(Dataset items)
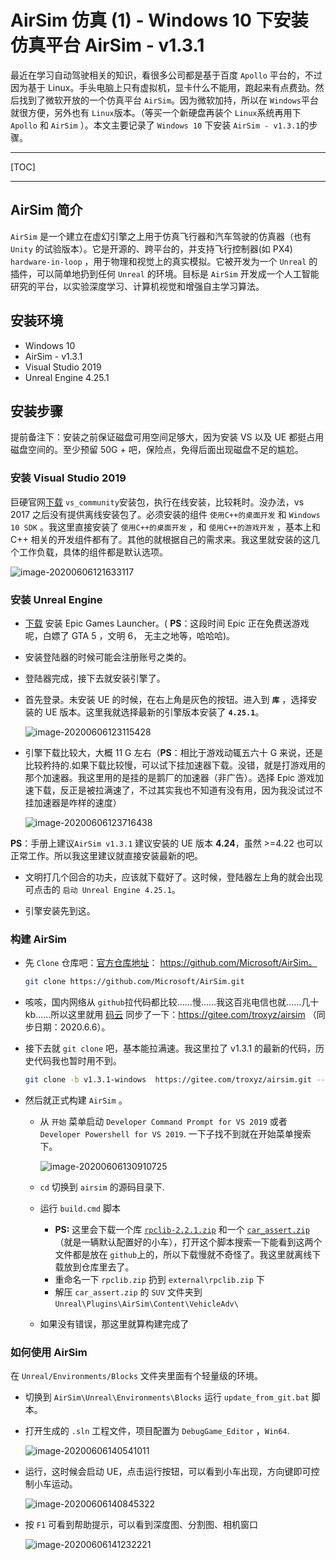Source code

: # AirSim 仿真 (1) - Windows 10 下安装仿真平台 AirSim - v1.3.1

最近在学习自动驾驶相关的知识，看很多公司都是基于百度 `Apollo` 平台的，不过因为基于 Linux。手头电脑上只有虚拟机，显卡什么不能用，跑起来有点费劲。然后找到了微软开放的一个仿真平台 `AirSim`。因为微软加持，所以在 `Windows`平台就很方便，另外也有 `Linux`版本。（等买一个新硬盘再装个 `Linux`系统再用下 `Apollo` 和 `AirSim` ）。本文主要记录了 `Windows 10` 下安装 `AirSim - v1.3.1`的步骤。

---

[TOC]

---

## AirSim 简介

`AirSim` 是一个建立在虚幻引擎之上用于仿真飞行器和汽车驾驶的仿真器（也有 `Unity` 的试验版本）。它是开源的、跨平台的，并支持飞行控制器(如 PX4) `hardware-in-loop` ，用于物理和视觉上的真实模拟。它被开发为一个 `Unreal` 的插件，可以简单地扔到任何 `Unreal` 的环境。目标是 `AirSim` 开发成一个人工智能研究的平台，以实验深度学习、计算机视觉和增强自主学习算法。

## 安装环境

- Windows 10
- AirSim - v1.3.1
- Visual Studio 2019
- Unreal Engine 4.25.1

## 安装步骤

提前备注下：安装之前保证磁盘可用空间足够大，因为安装 VS 以及 UE 都挺占用磁盘空间的。至少预留 50G + 吧，保险点，免得后面出现磁盘不足的尴尬。

### 安装 Visual Studio 2019

巨硬官网[下载](https://visualstudio.microsoft.com/zh-hans/vs/) `vs_community`安装包，执行在线安装，比较耗时。没办法，vs 2017 之后没有提供离线安装包了。必须安装的组件 `使用C++的桌面开发` 和 `Windows 10 SDK` 。我这里直接安装了 `使用C++的桌面开发` ，和 `使用C++的游戏开发` ，基本上和 C++ 相关的开发组件都有了。其他的就根据自己的需求来。我这里就安装的这几个工作负载，具体的组件都是默认选项。

![image-20200606121633117](<AirSim%20%E4%BB%BF%E7%9C%9F%20(1)%20-%20Windows%2010%20%E4%B8%8B%E5%AE%89%E8%A3%85%E4%BB%BF%E7%9C%9F%E5%B9%B3%E5%8F%B0%20AirSim%20-%20v1.3.1.assets/image-20200606121633117.png>)

### 安装 Unreal Engine

- [下载](https://www.unrealengine.com/zh-CN/get-now) 安装 Epic Games Launcher。( **PS**：这段时间 Epic 正在免费送游戏呢，白嫖了 GTA 5 ，文明 6， 无主之地等，哈哈哈)。

- 安装登陆器的时候可能会注册账号之类的。

- 登陆器完成，接下去就安装引擎了。

- 首先登录。未安装 UE 的时候，在右上角是灰色的按钮。进入到 **`库`** ，选择安装的 UE 版本。这里我就选择最新的引擎版本安装了 **`4.25.1`**。

  ![image-20200606123115428](<AirSim%20%E4%BB%BF%E7%9C%9F%20(1)%20-%20Windows%2010%20%E4%B8%8B%E5%AE%89%E8%A3%85%E4%BB%BF%E7%9C%9F%E5%B9%B3%E5%8F%B0%20AirSim%20-%20v1.3.1.assets/image-20200606123115428.png>)

- 引擎下载比较大，大概 11 G 左右（**PS**：相比于游戏动辄五六十 G 来说，还是比较矜持的.如果下载比较慢，可以试下挂加速器下载。没错，就是打游戏用的那个加速器。我这里用的是挂的是鹅厂的加速器（非广告）。选择 Epic 游戏加速下载，反正是被拉满速了，不过其实我也不知道有没有用，因为我没试过不挂加速器是咋样的速度）

  ![image-20200606123716438](<AirSim%20%E4%BB%BF%E7%9C%9F%20(1)%20-%20Windows%2010%20%E4%B8%8B%E5%AE%89%E8%A3%85%E4%BB%BF%E7%9C%9F%E5%B9%B3%E5%8F%B0%20AirSim%20-%20v1.3.1.assets/image-20200606123716438.png>)

**PS**：手册上建议`AirSim v1.3.1` 建议安装的 UE 版本 **4.24**，虽然 >=4.22 也可以正常工作。所以我这里建议就直接安装最新的吧。

- 文明打几个回合的功夫，应该就下载好了。这时候，登陆器左上角的就会出现可点击的 `启动 Unreal Engine 4.25.1`。

- 引擎安装先到这。

### 构建 AirSim

- 先 `Clone` 仓库吧：[官方仓库地址](https://github.com/Microsoft/AirSim)： <https://github.com/Microsoft/AirSim。>

  ```bash
  git clone https://github.com/Microsoft/AirSim.git
  ```

- 咳咳，国内网络从 `github`拉代码都比较……慢……我这百兆电信也就……几十 kb……所以这里就用 [码云](https://gitee.com/troxyz/airsim) 同步了一下：<https://gitee.com/troxyz/airsim> （同步日期：2020.6.6）。

- 接下去就 `git clone` 吧，基本能拉满速。我这里拉了 v1.3.1 的最新的代码，历史代码我也暂时用不到。

  ```bash
  git clone -b v1.3.1-windows  https://gitee.com/troxyz/airsim.git --depth 1
  ```

- 然后就正式构建 `AirSim` 。

  - 从 `开始` 菜单启动 `Developer Command Prompt for VS 2019` 或者 `Developer Powershell for VS 2019`. 一下子找不到就在开始菜单搜索下。

    ![image-20200606130910725](<AirSim%20%E4%BB%BF%E7%9C%9F%20(1)%20-%20Windows%2010%20%E4%B8%8B%E5%AE%89%E8%A3%85%E4%BB%BF%E7%9C%9F%E5%B9%B3%E5%8F%B0%20AirSim%20-%20v1.3.1.assets/image-20200606130910725.png>)

  - `cd` 切换到 `airsim` 的源码目录下.

  - 运行 `build.cmd` 脚本

    - **PS:** 这里会下载一个库 [`rpclib-2.2.1.zip`](https://github.com/rpclib/rpclib/archive/v2.2.1.zip) 和一个 [`car_assert.zip`](https://github.com/Microsoft/AirSim/releases/download/v1.2.0/car_assets.zip)（就是一辆默认配置好的小车），打开这个脚本搜索一下能看到这两个文件都是放在 `github`上的，所以下载慢就不奇怪了。我这里就离线下载放到仓库里去了。
    - 重命名一下 `rpclib.zip` 扔到 `external\rpclib.zip` 下
    - 解压 `car_assert.zip` 的 `SUV` 文件夹到 `Unreal\Plugins\AirSim\Content\VehicleAdv\`

  - 如果没有错误，那这里就算构建完成了

### 如何使用 AirSim

在 `Unreal/Environments/Blocks` 文件夹里面有个轻量级的环境。

- 切换到 `AirSim\Unreal\Environments\Blocks` 运行 `update_from_git.bat` 脚本。

- 打开生成的 `.sln` 工程文件，项目配置为 `DebugGame_Editor` ，`Win64`.

  ![image-20200606140541011](<AirSim%20%E4%BB%BF%E7%9C%9F%20(1)%20-%20Windows%2010%20%E4%B8%8B%E5%AE%89%E8%A3%85%E4%BB%BF%E7%9C%9F%E5%B9%B3%E5%8F%B0%20AirSim%20-%20v1.3.1.assets/image-20200606140541011.png>)

- 运行，这时候会启动 UE，点击运行按钮，可以看到小车出现，方向键即可控制小车运动。

  ![image-20200606140845322](<AirSim%20%E4%BB%BF%E7%9C%9F%20(1)%20-%20Windows%2010%20%E4%B8%8B%E5%AE%89%E8%A3%85%E4%BB%BF%E7%9C%9F%E5%B9%B3%E5%8F%B0%20AirSim%20-%20v1.3.1.assets/image-20200606140845322.png>)

- 按 `F1` 可看到帮助提示，可以看到深度图、分割图、相机窗口

  ![image-20200606141232221](<AirSim%20%E4%BB%BF%E7%9C%9F%20(1)%20-%20Windows%2010%20%E4%B8%8B%E5%AE%89%E8%A3%85%E4%BB%BF%E7%9C%9F%E5%B9%B3%E5%8F%B0%20AirSim%20-%20v1.3.1.assets/image-20200606141232221.png>)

» What to work on
Gather each line in these records that contains the string "troxyz".

» Finished task
- 咳咳，国内网络从 `github`拉代码都比较……慢……我这百兆电信也就……几十 kb……所以这里就用 [码云](https://gitee.com/troxyz/airsim) 同步了一下：<https://gitee.com/troxyz/airsim> （同步日期：2020.6.6）。
  git clone -b v1.3.1-windows  https://gitee.com/troxyz/airsim.git --depth 1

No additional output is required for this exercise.